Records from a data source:
-- -- --

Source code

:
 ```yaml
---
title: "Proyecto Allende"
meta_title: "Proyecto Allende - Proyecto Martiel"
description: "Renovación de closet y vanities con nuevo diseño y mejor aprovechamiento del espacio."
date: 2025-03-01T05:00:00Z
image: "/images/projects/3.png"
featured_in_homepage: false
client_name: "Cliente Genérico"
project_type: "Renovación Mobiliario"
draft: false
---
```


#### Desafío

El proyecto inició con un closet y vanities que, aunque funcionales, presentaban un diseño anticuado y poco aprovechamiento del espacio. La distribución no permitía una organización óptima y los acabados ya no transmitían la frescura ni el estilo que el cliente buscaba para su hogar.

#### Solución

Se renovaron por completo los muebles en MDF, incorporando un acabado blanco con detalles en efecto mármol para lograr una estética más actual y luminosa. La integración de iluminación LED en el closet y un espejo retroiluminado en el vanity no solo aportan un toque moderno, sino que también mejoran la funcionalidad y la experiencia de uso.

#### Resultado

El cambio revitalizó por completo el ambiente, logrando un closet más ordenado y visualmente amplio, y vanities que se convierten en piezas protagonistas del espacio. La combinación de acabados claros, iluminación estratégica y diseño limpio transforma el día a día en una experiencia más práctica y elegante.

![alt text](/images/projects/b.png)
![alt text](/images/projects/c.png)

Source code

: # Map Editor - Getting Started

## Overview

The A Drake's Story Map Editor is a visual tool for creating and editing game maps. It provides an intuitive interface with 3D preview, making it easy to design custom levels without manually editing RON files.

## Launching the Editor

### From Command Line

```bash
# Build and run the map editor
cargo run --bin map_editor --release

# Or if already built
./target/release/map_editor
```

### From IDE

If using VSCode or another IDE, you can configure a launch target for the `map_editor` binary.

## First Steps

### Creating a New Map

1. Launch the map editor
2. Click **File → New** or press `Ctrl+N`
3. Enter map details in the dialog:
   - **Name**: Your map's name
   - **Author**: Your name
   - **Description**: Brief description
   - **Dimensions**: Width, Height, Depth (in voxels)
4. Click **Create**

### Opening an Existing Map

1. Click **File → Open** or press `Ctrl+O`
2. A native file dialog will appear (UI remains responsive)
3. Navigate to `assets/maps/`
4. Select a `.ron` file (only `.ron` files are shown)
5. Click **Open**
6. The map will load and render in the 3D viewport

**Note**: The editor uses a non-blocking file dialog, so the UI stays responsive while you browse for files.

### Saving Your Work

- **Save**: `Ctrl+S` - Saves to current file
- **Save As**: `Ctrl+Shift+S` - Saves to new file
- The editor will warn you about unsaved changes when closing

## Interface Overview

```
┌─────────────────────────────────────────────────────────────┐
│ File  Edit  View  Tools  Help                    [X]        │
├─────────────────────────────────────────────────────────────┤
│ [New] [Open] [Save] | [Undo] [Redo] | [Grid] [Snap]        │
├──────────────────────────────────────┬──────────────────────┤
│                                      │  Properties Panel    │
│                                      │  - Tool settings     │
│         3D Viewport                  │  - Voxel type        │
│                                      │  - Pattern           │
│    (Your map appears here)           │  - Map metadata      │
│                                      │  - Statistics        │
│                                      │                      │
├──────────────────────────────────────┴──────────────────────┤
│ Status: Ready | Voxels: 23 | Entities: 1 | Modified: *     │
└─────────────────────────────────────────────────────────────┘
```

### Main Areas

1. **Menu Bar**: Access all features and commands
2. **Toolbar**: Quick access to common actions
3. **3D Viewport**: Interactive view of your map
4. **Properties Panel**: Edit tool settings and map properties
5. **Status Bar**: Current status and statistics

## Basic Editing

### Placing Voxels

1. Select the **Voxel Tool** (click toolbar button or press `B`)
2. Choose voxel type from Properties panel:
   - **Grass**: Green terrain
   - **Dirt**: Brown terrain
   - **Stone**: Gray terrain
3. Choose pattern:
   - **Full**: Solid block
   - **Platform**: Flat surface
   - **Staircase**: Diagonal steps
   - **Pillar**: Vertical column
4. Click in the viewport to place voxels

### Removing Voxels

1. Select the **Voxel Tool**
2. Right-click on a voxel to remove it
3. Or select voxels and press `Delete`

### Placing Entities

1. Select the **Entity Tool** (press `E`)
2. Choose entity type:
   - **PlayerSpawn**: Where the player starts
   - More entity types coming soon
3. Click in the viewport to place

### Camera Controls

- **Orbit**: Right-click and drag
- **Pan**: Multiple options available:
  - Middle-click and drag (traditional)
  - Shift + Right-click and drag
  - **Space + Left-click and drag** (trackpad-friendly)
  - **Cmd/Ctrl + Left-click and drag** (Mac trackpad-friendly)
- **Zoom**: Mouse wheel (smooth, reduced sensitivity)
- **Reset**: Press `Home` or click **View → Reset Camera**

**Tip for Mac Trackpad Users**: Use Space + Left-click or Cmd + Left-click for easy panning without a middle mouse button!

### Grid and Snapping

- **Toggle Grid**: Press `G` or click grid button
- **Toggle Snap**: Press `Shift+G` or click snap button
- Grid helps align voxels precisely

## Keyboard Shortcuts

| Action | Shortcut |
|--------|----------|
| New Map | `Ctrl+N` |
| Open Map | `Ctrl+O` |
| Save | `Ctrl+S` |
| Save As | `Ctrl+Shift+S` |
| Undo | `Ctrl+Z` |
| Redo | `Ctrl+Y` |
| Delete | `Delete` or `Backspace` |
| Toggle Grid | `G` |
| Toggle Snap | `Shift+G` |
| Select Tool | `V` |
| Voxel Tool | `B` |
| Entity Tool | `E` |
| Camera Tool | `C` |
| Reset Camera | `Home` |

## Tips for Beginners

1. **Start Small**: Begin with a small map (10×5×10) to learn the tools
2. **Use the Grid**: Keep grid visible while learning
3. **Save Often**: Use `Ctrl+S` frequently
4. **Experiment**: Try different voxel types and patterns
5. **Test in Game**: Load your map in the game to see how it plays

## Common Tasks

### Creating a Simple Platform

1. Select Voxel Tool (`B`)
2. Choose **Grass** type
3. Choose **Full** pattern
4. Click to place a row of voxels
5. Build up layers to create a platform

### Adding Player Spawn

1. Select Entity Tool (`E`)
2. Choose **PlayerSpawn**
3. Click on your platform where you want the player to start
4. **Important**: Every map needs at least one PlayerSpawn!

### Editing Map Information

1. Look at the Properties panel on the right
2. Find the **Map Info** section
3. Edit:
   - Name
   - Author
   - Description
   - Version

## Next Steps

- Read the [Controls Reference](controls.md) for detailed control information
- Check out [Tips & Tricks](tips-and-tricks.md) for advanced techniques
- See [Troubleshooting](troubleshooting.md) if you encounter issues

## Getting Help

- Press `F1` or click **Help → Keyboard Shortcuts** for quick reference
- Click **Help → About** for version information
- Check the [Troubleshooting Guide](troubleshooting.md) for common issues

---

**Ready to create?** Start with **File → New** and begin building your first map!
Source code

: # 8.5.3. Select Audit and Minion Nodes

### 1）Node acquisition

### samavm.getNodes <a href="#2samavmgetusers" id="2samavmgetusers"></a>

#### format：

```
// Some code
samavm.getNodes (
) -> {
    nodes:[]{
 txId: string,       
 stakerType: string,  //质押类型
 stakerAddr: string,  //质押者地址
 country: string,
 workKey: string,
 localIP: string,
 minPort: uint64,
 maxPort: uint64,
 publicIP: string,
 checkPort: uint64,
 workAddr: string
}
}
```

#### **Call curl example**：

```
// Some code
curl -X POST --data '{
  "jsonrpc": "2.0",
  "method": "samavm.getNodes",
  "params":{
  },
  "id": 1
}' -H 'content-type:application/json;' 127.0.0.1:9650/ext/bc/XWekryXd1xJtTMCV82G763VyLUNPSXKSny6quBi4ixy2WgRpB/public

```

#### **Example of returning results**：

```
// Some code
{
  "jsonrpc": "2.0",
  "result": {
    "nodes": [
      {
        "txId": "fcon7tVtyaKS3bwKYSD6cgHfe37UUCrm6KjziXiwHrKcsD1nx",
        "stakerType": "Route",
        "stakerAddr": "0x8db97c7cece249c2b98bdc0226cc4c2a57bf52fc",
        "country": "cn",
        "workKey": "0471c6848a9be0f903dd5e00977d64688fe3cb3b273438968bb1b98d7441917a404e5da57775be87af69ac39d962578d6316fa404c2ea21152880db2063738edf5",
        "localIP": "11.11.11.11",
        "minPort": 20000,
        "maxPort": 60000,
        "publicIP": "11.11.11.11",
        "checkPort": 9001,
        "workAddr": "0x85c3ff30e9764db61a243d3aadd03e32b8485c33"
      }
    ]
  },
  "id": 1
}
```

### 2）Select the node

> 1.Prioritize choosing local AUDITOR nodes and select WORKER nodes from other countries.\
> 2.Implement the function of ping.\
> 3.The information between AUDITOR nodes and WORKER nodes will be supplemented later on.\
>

-- -- --

__Problem requirements__. Only lines with the word "easy" count here; copy every one from the records.

__Response to this task__.
The A Drake's Story Map Editor is a visual tool for creating and editing game maps. It provides an intuitive interface with 3D preview, making it easy to design custom levels without manually editing RON files.
**Tip for Mac Trackpad Users**: Use Space + Left-click or Cmd + Left-click for easy panning without a middle mouse button!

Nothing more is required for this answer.